What to Watch For in the Conceptual Density
Reviewer Sapere Avde identified the central tension that runs through the book: Watts is trying to explain, in language, something that Zen insists cannot be fully explained in language. The experience of satori, the sudden recognition that the apparent duality between self and world is a construct, is by definition not transmissible through conceptual description. Watts knows this and says so repeatedly, which creates the book’s distinctive quality of pointing toward something it acknowledges it cannot deliver directly.
This is not a weakness. It is the correct relationship between a book about Zen and the practice of Zen. But it means listeners should come with the expectation of a guide to an orientation rather than a guide to a set of techniques. Reviewer Wendell C. Choinsky described the book as totally de-mystifying Zen and presenting its clarity, and that is what the history and philosophy sections accomplish: the space for actual practice opens up once the conceptual framework is demystified.
Who Should Listen to The Way of Zen
This is the right starting point for anyone approaching Zen Buddhism from a Western secular perspective. Listeners who have read or listened to Watts’s other works, particularly Behold the Spirit or The Book, will find familiar moves here alongside material unique to this study.
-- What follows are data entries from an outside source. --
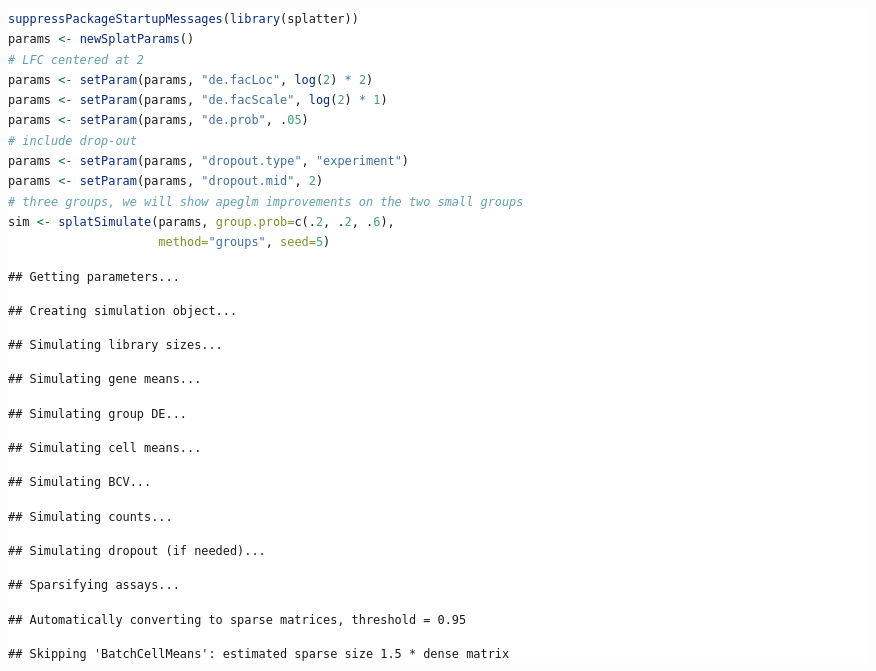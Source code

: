 
```r
suppressPackageStartupMessages(library(splatter))
params <- newSplatParams()
# LFC centered at 2
params <- setParam(params, "de.facLoc", log(2) * 2)
params <- setParam(params, "de.facScale", log(2) * 1)
params <- setParam(params, "de.prob", .05)
# include drop-out 
params <- setParam(params, "dropout.type", "experiment")
params <- setParam(params, "dropout.mid", 2)
# three groups, we will show apeglm improvements on the two small groups
sim <- splatSimulate(params, group.prob=c(.2, .2, .6),
                     method="groups", seed=5)
```

```
## Getting parameters...
```

```
## Creating simulation object...
```

```
## Simulating library sizes...
```

```
## Simulating gene means...
```

```
## Simulating group DE...
```

```
## Simulating cell means...
```

```
## Simulating BCV...
```

```
## Simulating counts...
```

```
## Simulating dropout (if needed)...
```

```
## Sparsifying assays...
```

```
## Automatically converting to sparse matrices, threshold = 0.95
```

```
## Skipping 'BatchCellMeans': estimated sparse size 1.5 * dense matrix
```
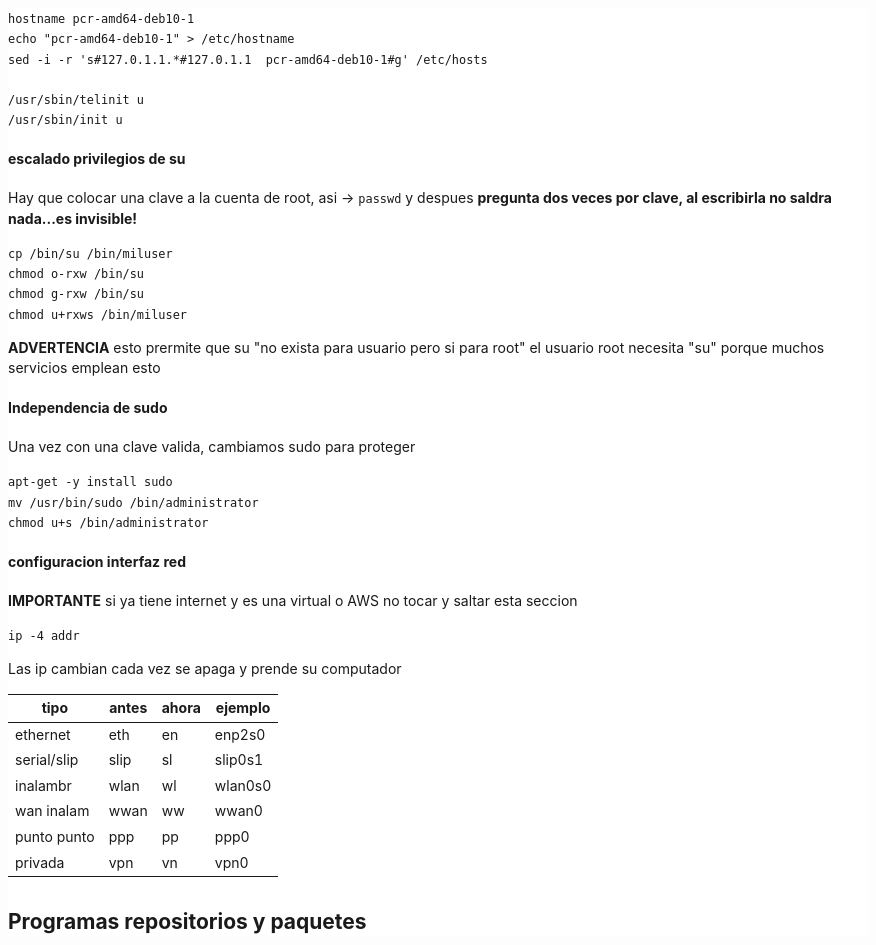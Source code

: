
 ```
hostname pcr-amd64-deb10-1
echo "pcr-amd64-deb10-1" > /etc/hostname
sed -i -r 's#127.0.1.1.*#127.0.1.1  pcr-amd64-deb10-1#g' /etc/hosts

/usr/sbin/telinit u
/usr/sbin/init u
```

#### escalado privilegios de su

Hay que colocar una clave a la cuenta de root, asi -> `passwd` y despues 
**pregunta dos veces por clave, al escribirla no saldra nada...es invisible!**

```
cp /bin/su /bin/miluser
chmod o-rxw /bin/su
chmod g-rxw /bin/su
chmod u+rxws /bin/miluser
```

**ADVERTENCIA** esto prermite que su "no exista para usuario pero si para root" 
el usuario root necesita "su" porque muchos servicios emplean esto

#### Independencia de sudo

Una vez con una clave valida, cambiamos sudo para proteger

```
apt-get -y install sudo
mv /usr/bin/sudo /bin/administrator
chmod u+s /bin/administrator
```

#### configuracion interfaz red

**IMPORTANTE** si ya tiene internet y es una virtual o AWS no tocar y saltar esta seccion

`ip -4 addr`

Las ip cambian cada vez se apaga y prende su computador

| tipo     | antes       | ahora      | ejemplo |
| -------- | ----------- | ---------- | ------- |
| ethernet | eth         | en         | enp2s0    |
| serial/slip | slip     | sl         | slip0s1   |
| inalambr | wlan        | wl         | wlan0s0   |
| wan inalam | wwan      | ww         | wwan0   |
| punto punto | ppp      | pp         | ppp0    |
| privada  | vpn         | vn         | vpn0    |


## Programas repositorios y paquetes
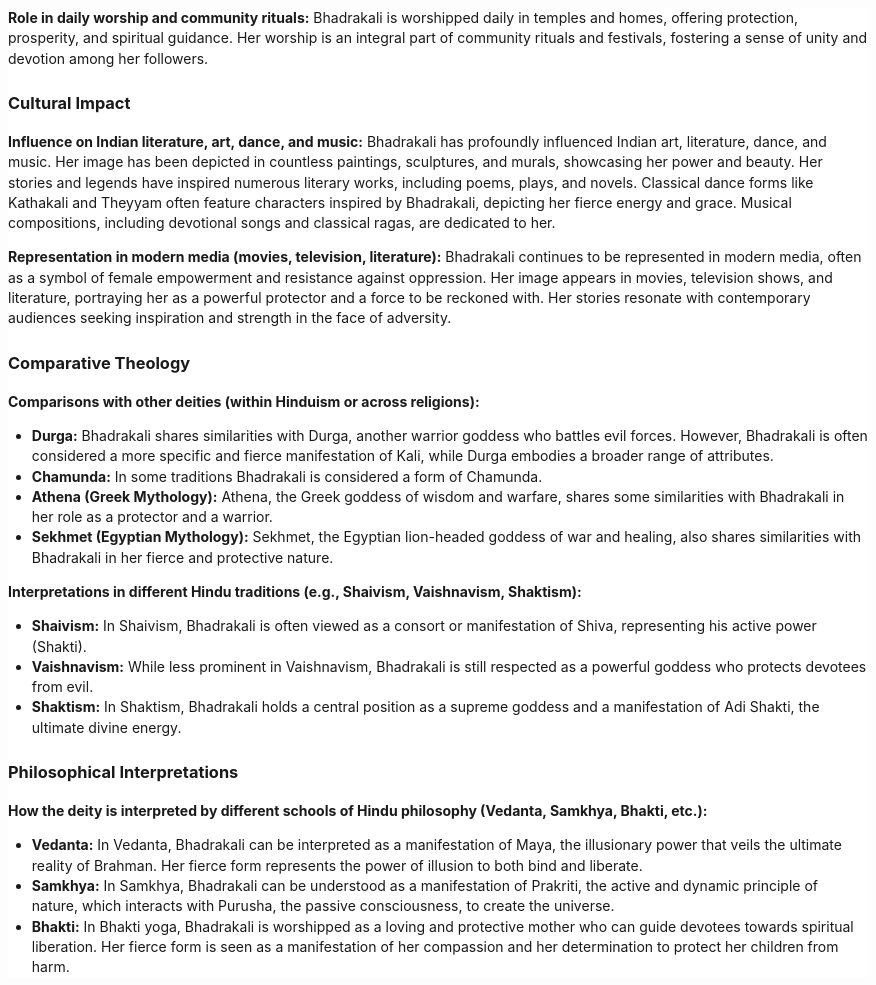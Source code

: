 **Role in daily worship and community rituals:** Bhadrakali is worshipped daily in temples and homes, offering protection, prosperity, and spiritual guidance. Her worship is an integral part of community rituals and festivals, fostering a sense of unity and devotion among her followers.

###  Cultural Impact

**Influence on Indian literature, art, dance, and music:** Bhadrakali has profoundly influenced Indian art, literature, dance, and music. Her image has been depicted in countless paintings, sculptures, and murals, showcasing her power and beauty. Her stories and legends have inspired numerous literary works, including poems, plays, and novels. Classical dance forms like Kathakali and Theyyam often feature characters inspired by Bhadrakali, depicting her fierce energy and grace. Musical compositions, including devotional songs and classical ragas, are dedicated to her.

**Representation in modern media (movies, television, literature):** Bhadrakali continues to be represented in modern media, often as a symbol of female empowerment and resistance against oppression. Her image appears in movies, television shows, and literature, portraying her as a powerful protector and a force to be reckoned with. Her stories resonate with contemporary audiences seeking inspiration and strength in the face of adversity.

###  Comparative Theology

**Comparisons with other deities (within Hinduism or across religions):**

*   **Durga:** Bhadrakali shares similarities with Durga, another warrior goddess who battles evil forces. However, Bhadrakali is often considered a more specific and fierce manifestation of Kali, while Durga embodies a broader range of attributes.
*   **Chamunda:** In some traditions Bhadrakali is considered a form of Chamunda.
*   **Athena (Greek Mythology):** Athena, the Greek goddess of wisdom and warfare, shares some similarities with Bhadrakali in her role as a protector and a warrior.
*   **Sekhmet (Egyptian Mythology):** Sekhmet, the Egyptian lion-headed goddess of war and healing, also shares similarities with Bhadrakali in her fierce and protective nature.

**Interpretations in different Hindu traditions (e.g., Shaivism, Vaishnavism, Shaktism):**

*   **Shaivism:** In Shaivism, Bhadrakali is often viewed as a consort or manifestation of Shiva, representing his active power (Shakti).
*   **Vaishnavism:** While less prominent in Vaishnavism, Bhadrakali is still respected as a powerful goddess who protects devotees from evil.
*   **Shaktism:** In Shaktism, Bhadrakali holds a central position as a supreme goddess and a manifestation of Adi Shakti, the ultimate divine energy.

###  Philosophical Interpretations

**How the deity is interpreted by different schools of Hindu philosophy (Vedanta, Samkhya, Bhakti, etc.):**

*   **Vedanta:** In Vedanta, Bhadrakali can be interpreted as a manifestation of Maya, the illusionary power that veils the ultimate reality of Brahman. Her fierce form represents the power of illusion to both bind and liberate.
*   **Samkhya:** In Samkhya, Bhadrakali can be understood as a manifestation of Prakriti, the active and dynamic principle of nature, which interacts with Purusha, the passive consciousness, to create the universe.
*   **Bhakti:** In Bhakti yoga, Bhadrakali is worshipped as a loving and protective mother who can guide devotees towards spiritual liberation. Her fierce form is seen as a manifestation of her compassion and her determination to protect her children from harm.
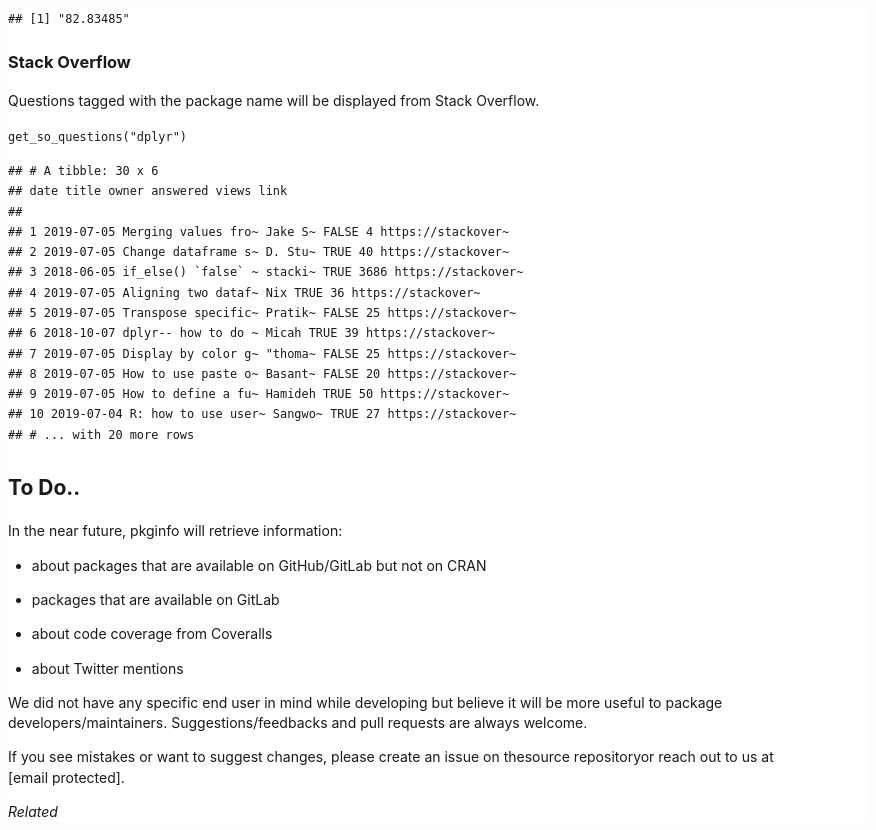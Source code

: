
 ```
## [1] "82.83485"
```

### Stack Overflow

Questions tagged with the package name will be displayed from Stack Overflow.

```
get_so_questions("dplyr")
```

```
## # A tibble: 30 x 6
## date title owner answered views link 
## 
## 1 2019-07-05 Merging values fro~ Jake S~ FALSE 4 https://stackover~
## 2 2019-07-05 Change dataframe s~ D. Stu~ TRUE 40 https://stackover~
## 3 2018-06-05 if_else() `false` ~ stacki~ TRUE 3686 https://stackover~
## 4 2019-07-05 Aligning two dataf~ Nix TRUE 36 https://stackover~
## 5 2019-07-05 Transpose specific~ Pratik~ FALSE 25 https://stackover~
## 6 2018-10-07 dplyr-- how to do ~ Micah TRUE 39 https://stackover~
## 7 2019-07-05 Display by color g~ "thoma~ FALSE 25 https://stackover~
## 8 2019-07-05 How to use paste o~ Basant~ FALSE 20 https://stackover~
## 9 2019-07-05 How to define a fu~ Hamideh TRUE 50 https://stackover~
## 10 2019-07-04 R: how to use user~ Sangwo~ TRUE 27 https://stackover~
## # ... with 20 more rows
```

## To Do..

In the near future, pkginfo will retrieve information:

- about packages that are available on GitHub/GitLab but not on CRAN

- packages that are available on GitLab

- about code coverage from Coveralls

- about Twitter mentions


We did not have any specific end user in mind while developing but believe it will be more useful to package developers/maintainers. Suggestions/feedbacks and pull requests are always welcome.

If you see mistakes or want to suggest changes, please create an issue on thesource repositoryor reach out to us at [email protected].


*Related*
Those looking for a practical meditation guide with specific instructions will need to supplement this with more technique-focused resources. What Watts provides is the intellectual and historical foundation that makes practice intelligible, and for that purpose this book has not been superseded in the sixty-plus years since its first publication.
Frequently Asked Questions
Is The Way of Zen a practical guide to meditation or more of a philosophical and historical study?
Primarily the latter. Watts provides the conceptual and historical framework for understanding Zen rather than a step-by-step practice guide. Readers who want specific sitting instructions should use this alongside a more technique-focused resource.
How does Jeremy Stockwell’s narration compare to Watts’s own recorded lectures?
Watts was a celebrated lecturer and his own voice recordings have a distinctive quality that no narrator can replicate. Stockwell’s narration is measured and appropriate, but listeners familiar with Watts’s lectures may find listening to his own recordings of other works a useful companion.
Is this book suitable for someone with no prior knowledge of Buddhism?
Yes. The historical section traces Zen’s development from Indian Buddhism through China and Japan, and Watts is consistently attentive to what a Western reader without prior Buddhist knowledge will need explained. The book was written specifically for this audience.
Does the book cover Zen practice in traditions outside Japan, such as Korean or Vietnamese Zen?
Watts focuses primarily on the Japanese Zen tradition, particularly the Rinzai and Soto schools, with substantial attention to the Chinese Ch’an tradition that preceded it. Other Asian Zen traditions receive less coverage.